Slowly she turned her face to me and managed a pained smile. She said, “I always wondered how I would tell you about this. Or even if I would.”
“Tell me about what?”
“I had a child, Henry. A daughter. I gave her up for adoption the day she was born, almost thirty years ago now.”
A dry breeze rustled through the garden. I said, “What?”
“I started at Berkeley in nineteen-seventy. Do you remember what nineteen-seventy was like on college campuses?”
“I remember what it was like to be a junior at Stanford,” I said. “I had hair to my shoulders and the halls of my dorm smelled of patchouli oil and pot.”
“I was twenty-five. My hair was still growing out—we really did shave our heads in my order—and if you had asked me about pot, I would’ve thought you were talking about cookware. Needless to say, I knew almost nothing about sex. Mom had told me the bare minimum. The novice mother supplied some other clinical details but strictly in the interests of hygiene. We had taken a vow of celibacy, after all.”

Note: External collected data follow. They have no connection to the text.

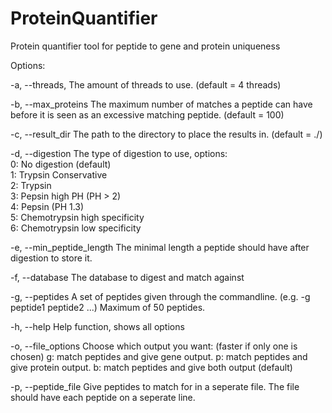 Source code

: # ProteinQuantifier
Protein quantifier tool for peptide to gene and protein uniqueness

Options:

-a, --threads, The amount of threads to use. (default = 4 threads)

-b, --max_proteins  The maximum number of matches a peptide can have before it is seen as an excessive matching
peptide. (default = 100)

-c, --result_dir  The path to the directory to place the results in. (default = ./)

-d, --digestion  The type of digestion to use, options:</br>
0: No digestion (default)</br>
1: Trypsin Conservative</br>
2: Trypsin</br>
3: Pepsin high PH (PH > 2)</br>
4: Pepsin (PH 1.3)</br>
5: Chemotrypsin high specificity</br>
6: Chemotrypsin low specificity

-e, --min_peptide_length
The minimal length a peptide should have after digestion to store it.

-f, --database
The database to digest and match against

-g, --peptides
A set of peptides given through the commandline. (e.g. -g peptide1 peptide2 ...)
Maximum of 50 peptides.

-h, --help
Help function, shows all options

-o, --file_options
Choose which output you want: (faster if only one is chosen)
g: match peptides and give gene output.
p: match peptides and give protein output.
b: match peptides and give both output (default)

-p, --peptide_file  Give peptides to match for in a seperate file.
The file should have each peptide on a seperate line.
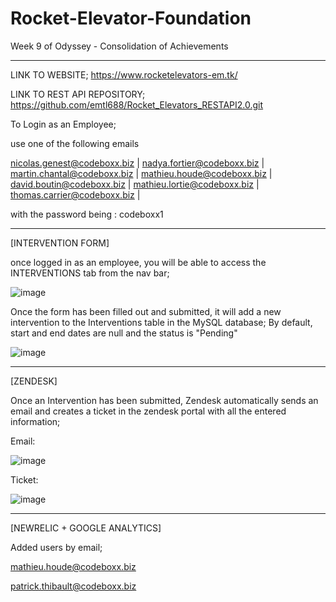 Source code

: # Rocket-Elevator-Foundation

Week 9 of Odyssey - Consolidation of Achievements

---

LINK TO WEBSITE; https://www.rocketelevators-em.tk/

LINK TO REST API REPOSITORY; https://github.com/emtl688/Rocket_Elevators_RESTAPI2.0.git

To Login as an Employee;

use one of the following emails

nicolas.genest@codeboxx.biz |
nadya.fortier@codeboxx.biz |
martin.chantal@codeboxx.biz |
mathieu.houde@codeboxx.biz |
david.boutin@codeboxx.biz |
mathieu.lortie@codeboxx.biz |
thomas.carrier@codeboxx.biz |

with the password being : codeboxx1

---

[INTERVENTION FORM]

once logged in as an employee, you will be able to access the INTERVENTIONS tab from the nav bar;

![image](https://user-images.githubusercontent.com/74794151/112703728-57789880-8e6e-11eb-911b-dbe2e6672e17.png)

Once the form has been filled out and submitted, it will add a new intervention to the Interventions table in the MySQL database;
By default, start and end dates are null and the status is "Pending"

![image](https://user-images.githubusercontent.com/74794151/112703931-18971280-8e6f-11eb-862d-6a8f77396fb4.png)

---

[ZENDESK]

Once an Intervention has been submitted, Zendesk automatically sends an email and creates a ticket in the zendesk portal with all the entered information;

Email:

![image](https://user-images.githubusercontent.com/74794151/112703965-42e8d000-8e6f-11eb-91cd-61405160d616.png)

Ticket:

![image](https://user-images.githubusercontent.com/74794151/112703975-4e3bfb80-8e6f-11eb-995a-4b4bfc1d5631.png)

---

[NEWRELIC + GOOGLE ANALYTICS]

Added users by email;

mathieu.houde@codeboxx.biz

patrick.thibault@codeboxx.biz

“You had no feelings toward any of your sisters?”
“I had plenty of feelings toward them,” she said. “But I didn’t recognize them as being sexual. I really was very, very naive. When I walked around Berkeley, I felt like I was branded with a scarlet V.”
“I don’t understand.”
She shot me a look. “Virgin, Henry. All the other students seemed so sophisticated and experienced. I felt like a dress that had never been worn and I very much wanted to be worn. To be part of the excitement around me. To be young. I met a boy. A law student, actually. We went to a party and got drunk and I told him I was a virgin and he said he could take care of that.”
“Did he rape you?”
“God, no,” she said. “Though I can’t imagine it was much fun for him. I was very awkward the first few times.”
“The first few times?”
“I went out with Charlie for a couple of months.”
“Charlie?”
“Charlie Tejada,” she said. “He was the first Chicano I ever met. He couldn’t speak ten words of Spanish and his dad was an accountant in L.A., but he lectured me about
la causa
and told me that studying American literature was assimilationist.” Her tone was rueful but affectionate. “He dropped me for a girl from Chile whose father was in Allende’s cabinet. I was hurt and relieved. Grateful to him for teaching me about sex. He was kind and patient in bed. But not,” she added, “very careful. I knew about birth control pills but I didn’t start taking them until after we’d had sex several times. I remember complaining to one of my housemates that the pressure of studying was making me sick in the morning. She said, very casually, that I was probably pregnant. I went to the student health center. She was right.”
“What did you do?”
“Panicked. I was frightened and ashamed and I didn’t know who to turn to.”
“What about Charlie?”
She shook her head. “As inexperienced as I was, I still knew there was nothing to our affair. I mean, he wasn’t going to marry me and I wouldn’t have wanted that anyway.”
“Why not?”
“I had begun to think I might be lesbian.”
“Just like that, out of nowhere?”
“Those feelings I’d had for other women in the convent that I didn’t recognize as sexual? I did after I started sleeping with Charlie. Sex was the missing piece that finally made sense of things. Do you know what I mean?”
I had a flash of myself at nineteen in bed with the first boy I ever made love to, and how, when he kissed me, it eliminated any doubt in my mind about who I was or what I wanted. “I think so,” I said.
“I liked being with Charlie, but something was missing. I was on the verge of admitting what it was when I discovered I was pregnant.”
“What did you do?”
“There was a professor in the department who was openly gay. I showed up at her office one day, told her I thought I was a lesbian, and begged her to help me deal with the pregnancy.”